As a new grad, emphasize any indie work, side projects, or analytical writing you've done. Or basically anything you've done that demonstrates outstanding passion and drive not just for playing games, but for figuring out how to make great games.

bennychong37 karma

Hi Jeff. Firstly thanks for doing this AMA!

So I've got a couple of questions.

  1. What video game has most influenced your career to date?

  2. Did you ever meet the guy who says "EA Sports, it's in the game"?

  3. And finally what are you currently playing? Apart from work related games

azuredrake23 karma

Hi Jeff. Firstly thanks for doing this AMA! So I've got a couple of questions. What video game has most influenced your career to date? Did you ever meet the guy who says "EA Sports, it's in the game"? And finally what are you currently playing? Apart from work related games

  1. Probably Final Fantasy IV (SNES), as it introduced me to RPGs. More apocryphally, Raptor: Call of the Shadows, as it was the first video game I ever picked up and couldn't put down, so to speak.
  2. Never did meet the EA Sports voice man, sad to say. :)
  3. Currently playing a smorgasborg consisting of: STO, WoW, LoL, D3, Fallout 3 (again), Skyrim (Still), Infamous:SS, and Sm4sh 3DS.

I_DESTROY_PLANETS37 karma

Thanks for doing this AMA! Do you put in many easter eggs into your games/let funny glitches stay in?

azuredrake59 karma

I have a penchant for puns, but outside of silly names and flavor text on kooky one-off items, I try to keep things serious as much as possible.

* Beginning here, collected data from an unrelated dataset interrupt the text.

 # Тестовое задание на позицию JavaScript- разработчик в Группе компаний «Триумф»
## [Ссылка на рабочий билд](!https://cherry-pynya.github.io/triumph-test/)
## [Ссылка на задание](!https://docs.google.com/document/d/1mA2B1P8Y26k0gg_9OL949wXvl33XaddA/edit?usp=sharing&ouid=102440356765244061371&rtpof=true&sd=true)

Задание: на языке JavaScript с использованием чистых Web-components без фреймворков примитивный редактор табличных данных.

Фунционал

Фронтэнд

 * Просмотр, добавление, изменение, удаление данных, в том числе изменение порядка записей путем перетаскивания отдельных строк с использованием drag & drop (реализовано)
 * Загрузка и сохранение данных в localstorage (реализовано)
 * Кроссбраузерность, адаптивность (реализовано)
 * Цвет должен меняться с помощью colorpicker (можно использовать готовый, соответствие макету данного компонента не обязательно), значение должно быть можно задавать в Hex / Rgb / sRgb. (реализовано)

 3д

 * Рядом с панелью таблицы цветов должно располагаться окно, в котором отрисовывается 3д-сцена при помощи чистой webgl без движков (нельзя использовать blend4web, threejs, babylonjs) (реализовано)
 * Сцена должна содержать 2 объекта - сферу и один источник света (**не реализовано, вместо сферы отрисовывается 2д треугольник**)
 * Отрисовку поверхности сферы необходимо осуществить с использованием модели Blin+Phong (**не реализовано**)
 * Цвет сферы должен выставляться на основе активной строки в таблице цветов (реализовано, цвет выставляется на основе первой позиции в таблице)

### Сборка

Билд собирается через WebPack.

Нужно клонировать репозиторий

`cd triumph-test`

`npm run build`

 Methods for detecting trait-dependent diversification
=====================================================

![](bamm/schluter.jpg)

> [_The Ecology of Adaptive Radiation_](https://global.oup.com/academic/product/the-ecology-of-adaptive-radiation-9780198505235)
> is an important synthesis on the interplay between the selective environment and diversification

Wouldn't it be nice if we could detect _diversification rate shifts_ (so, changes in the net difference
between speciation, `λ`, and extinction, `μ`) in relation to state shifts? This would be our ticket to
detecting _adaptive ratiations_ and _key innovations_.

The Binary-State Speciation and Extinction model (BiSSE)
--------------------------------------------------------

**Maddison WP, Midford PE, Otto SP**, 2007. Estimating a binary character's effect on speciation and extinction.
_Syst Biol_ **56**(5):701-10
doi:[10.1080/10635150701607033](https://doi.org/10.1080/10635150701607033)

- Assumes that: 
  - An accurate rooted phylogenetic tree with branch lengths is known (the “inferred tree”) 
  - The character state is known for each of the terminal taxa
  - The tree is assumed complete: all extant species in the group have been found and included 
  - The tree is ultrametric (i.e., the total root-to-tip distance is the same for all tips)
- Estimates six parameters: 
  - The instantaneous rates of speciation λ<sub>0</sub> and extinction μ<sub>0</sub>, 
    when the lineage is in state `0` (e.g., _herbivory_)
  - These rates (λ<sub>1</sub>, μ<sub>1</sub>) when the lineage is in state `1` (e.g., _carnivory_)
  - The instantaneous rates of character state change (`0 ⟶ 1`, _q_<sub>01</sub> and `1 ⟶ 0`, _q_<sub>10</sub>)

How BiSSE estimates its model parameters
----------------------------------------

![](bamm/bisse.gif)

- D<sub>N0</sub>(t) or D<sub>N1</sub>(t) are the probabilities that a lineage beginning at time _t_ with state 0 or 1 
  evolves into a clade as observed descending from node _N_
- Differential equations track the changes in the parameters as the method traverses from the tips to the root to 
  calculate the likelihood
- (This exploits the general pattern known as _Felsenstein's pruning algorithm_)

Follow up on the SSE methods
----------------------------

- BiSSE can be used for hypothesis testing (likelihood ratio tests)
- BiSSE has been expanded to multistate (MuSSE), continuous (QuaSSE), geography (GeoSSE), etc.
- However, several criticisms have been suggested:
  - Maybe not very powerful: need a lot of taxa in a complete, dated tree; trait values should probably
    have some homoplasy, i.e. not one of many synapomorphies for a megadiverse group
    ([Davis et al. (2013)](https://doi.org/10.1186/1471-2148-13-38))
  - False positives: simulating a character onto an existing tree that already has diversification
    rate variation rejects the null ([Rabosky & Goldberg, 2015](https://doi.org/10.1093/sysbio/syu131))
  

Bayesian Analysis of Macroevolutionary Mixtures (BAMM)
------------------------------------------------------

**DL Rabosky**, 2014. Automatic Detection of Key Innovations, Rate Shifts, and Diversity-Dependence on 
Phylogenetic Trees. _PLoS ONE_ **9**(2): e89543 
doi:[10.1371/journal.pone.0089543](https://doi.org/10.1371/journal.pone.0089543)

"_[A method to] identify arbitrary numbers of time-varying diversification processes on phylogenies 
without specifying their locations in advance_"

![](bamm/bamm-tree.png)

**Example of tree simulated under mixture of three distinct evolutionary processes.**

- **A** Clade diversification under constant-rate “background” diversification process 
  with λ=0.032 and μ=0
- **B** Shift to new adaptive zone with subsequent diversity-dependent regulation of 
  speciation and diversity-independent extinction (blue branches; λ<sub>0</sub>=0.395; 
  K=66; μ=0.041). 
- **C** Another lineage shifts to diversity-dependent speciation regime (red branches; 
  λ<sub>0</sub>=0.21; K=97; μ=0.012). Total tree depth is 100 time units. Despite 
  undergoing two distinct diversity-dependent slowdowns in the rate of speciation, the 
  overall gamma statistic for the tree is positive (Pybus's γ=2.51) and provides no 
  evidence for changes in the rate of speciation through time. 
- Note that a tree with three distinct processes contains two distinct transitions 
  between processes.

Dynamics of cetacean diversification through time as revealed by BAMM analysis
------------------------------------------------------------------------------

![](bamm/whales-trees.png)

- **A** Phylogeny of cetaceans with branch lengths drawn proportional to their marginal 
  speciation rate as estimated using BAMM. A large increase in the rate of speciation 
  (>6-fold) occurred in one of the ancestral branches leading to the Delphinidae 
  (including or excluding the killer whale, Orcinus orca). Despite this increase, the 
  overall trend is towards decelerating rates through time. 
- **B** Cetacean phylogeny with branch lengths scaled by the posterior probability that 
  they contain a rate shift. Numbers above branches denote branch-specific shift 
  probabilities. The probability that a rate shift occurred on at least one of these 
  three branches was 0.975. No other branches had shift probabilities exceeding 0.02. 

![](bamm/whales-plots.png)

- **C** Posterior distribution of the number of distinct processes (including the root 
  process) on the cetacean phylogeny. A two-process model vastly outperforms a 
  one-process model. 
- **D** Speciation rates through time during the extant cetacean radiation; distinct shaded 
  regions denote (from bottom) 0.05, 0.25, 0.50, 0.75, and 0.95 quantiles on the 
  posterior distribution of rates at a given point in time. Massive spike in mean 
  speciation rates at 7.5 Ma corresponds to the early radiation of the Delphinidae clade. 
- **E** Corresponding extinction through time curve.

Oh, and as a former QA tester: All glitches must die.

Stoooooooo36 karma

How frequently do 'developer inside jokes' make their way into the games you have seen?

azuredrake52 karma

Not really very often. I think the closest thing I can think of is all of the guards of the Corleone safehouse in Godfather 2 were names of people on the dev team for that game.

BigPapaTyrannax25 karma

Hi! I'm currently a senior at a top US university studying bioengineering and economics. My real passion though is gaming, and I would love to get some sort of job in the gaming industry. Unfortunately, I don't have much coding experience, or course work that is relevant to gaming since my school doesn't really offer any of that. How would you suggest I market myself when I apply to gaming companies, and what types of things do they look for in resumes? Thanks!

azuredrake66 karma

You're an engineer! That's fantastic - engineering is the study of solving problems. Making games is basically a big long series of problems for humans to solve, which when solved, return a big long series of problems for other humans to solve! Use all of the critical thinking, analysis, and documentation skills you've learned from your engineering coursework to thoroughly dissect and put-back-together games that you like.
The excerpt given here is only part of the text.